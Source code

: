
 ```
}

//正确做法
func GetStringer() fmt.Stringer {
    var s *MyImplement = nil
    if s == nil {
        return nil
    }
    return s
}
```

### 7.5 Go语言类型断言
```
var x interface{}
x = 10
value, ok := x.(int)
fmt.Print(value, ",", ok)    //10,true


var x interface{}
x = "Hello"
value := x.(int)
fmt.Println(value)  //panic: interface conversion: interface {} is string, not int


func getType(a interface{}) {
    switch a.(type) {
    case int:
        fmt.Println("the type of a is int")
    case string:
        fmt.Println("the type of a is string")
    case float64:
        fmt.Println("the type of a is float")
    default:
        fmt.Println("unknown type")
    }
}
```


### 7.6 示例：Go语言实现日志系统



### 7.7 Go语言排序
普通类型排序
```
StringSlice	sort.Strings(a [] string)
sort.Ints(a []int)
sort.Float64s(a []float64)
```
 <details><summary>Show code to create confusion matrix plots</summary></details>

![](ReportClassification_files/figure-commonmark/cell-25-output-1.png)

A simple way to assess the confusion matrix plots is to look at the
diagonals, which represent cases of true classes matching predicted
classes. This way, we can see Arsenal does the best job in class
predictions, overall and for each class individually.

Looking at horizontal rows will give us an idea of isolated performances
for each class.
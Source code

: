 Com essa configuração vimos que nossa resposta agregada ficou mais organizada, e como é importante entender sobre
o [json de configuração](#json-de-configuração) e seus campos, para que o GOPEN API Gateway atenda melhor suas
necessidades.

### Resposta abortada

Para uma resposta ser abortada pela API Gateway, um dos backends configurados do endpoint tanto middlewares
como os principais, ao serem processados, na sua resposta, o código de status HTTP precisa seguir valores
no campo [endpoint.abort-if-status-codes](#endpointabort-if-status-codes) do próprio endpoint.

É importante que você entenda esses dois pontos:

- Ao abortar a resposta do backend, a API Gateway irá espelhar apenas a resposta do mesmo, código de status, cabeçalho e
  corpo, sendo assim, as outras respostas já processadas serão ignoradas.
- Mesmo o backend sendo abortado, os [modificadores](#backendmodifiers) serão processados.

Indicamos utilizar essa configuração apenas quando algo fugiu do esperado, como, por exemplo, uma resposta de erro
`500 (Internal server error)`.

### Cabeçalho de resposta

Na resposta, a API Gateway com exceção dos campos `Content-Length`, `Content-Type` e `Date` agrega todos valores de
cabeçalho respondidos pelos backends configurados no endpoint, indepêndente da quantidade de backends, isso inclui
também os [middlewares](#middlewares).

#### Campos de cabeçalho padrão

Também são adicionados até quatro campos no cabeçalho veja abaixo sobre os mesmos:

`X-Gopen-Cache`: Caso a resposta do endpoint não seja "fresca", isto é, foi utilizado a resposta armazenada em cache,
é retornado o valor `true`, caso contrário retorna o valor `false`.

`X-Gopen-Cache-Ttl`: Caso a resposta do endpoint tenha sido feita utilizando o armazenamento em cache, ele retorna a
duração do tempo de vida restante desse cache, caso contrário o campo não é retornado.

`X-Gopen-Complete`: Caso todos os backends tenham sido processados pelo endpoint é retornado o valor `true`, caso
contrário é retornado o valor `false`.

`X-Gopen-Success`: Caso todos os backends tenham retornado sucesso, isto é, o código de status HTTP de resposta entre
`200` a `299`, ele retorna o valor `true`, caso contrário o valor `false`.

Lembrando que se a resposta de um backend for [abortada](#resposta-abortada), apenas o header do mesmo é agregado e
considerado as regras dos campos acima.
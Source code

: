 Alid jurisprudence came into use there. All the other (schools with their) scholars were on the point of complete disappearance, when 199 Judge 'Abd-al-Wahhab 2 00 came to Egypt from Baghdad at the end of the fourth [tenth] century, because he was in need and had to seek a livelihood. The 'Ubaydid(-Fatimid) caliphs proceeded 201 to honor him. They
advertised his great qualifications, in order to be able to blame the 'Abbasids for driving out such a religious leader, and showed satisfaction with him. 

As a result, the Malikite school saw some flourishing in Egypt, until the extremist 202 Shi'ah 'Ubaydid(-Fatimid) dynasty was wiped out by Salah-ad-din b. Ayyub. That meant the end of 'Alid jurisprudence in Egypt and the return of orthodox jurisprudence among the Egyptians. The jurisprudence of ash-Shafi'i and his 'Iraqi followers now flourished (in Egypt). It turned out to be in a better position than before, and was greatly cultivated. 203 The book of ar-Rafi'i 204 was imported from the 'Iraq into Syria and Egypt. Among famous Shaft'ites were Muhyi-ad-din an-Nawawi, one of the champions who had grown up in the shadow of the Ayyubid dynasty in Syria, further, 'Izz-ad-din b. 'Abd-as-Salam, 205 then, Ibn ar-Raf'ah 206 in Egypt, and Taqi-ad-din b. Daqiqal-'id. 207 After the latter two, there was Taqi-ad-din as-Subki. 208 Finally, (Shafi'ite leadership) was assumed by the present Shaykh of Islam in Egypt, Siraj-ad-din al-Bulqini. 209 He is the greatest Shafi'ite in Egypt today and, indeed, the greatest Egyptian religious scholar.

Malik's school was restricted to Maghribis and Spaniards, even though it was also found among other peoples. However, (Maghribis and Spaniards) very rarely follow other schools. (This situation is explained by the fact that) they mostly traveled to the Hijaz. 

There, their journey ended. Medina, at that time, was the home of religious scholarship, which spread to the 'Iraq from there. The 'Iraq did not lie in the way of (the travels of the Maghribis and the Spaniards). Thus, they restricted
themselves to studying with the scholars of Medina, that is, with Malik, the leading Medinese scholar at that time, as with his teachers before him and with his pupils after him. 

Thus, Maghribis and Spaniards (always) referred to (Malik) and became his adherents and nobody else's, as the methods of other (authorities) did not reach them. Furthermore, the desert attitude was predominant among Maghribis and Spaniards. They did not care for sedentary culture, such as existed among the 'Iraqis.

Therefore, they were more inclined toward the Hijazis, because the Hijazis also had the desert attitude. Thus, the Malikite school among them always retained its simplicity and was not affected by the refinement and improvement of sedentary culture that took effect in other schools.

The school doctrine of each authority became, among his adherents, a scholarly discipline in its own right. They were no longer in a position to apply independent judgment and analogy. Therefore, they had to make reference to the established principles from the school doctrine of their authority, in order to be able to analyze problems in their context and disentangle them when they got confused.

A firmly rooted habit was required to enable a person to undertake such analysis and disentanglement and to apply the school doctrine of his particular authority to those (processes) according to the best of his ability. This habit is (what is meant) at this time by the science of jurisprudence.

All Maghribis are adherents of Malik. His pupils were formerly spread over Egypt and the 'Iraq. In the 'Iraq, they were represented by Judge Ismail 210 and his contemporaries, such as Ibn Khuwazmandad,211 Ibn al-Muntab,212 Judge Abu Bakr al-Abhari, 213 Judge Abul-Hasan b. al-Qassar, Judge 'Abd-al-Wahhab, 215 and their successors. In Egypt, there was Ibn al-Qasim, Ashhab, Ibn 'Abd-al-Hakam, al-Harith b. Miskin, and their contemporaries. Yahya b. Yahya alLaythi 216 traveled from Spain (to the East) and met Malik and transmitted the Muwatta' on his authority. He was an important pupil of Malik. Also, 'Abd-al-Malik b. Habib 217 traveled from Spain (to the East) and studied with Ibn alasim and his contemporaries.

◇ ◇ ◇ ◇ ◇

## Task objective
Show every line of the listing that includes the word "importante".

## Exercise result
: Com essa configuração vimos que nossa resposta agregada ficou mais organizada, e como é importante entender sobre
É importante que você entenda esses dois pontos:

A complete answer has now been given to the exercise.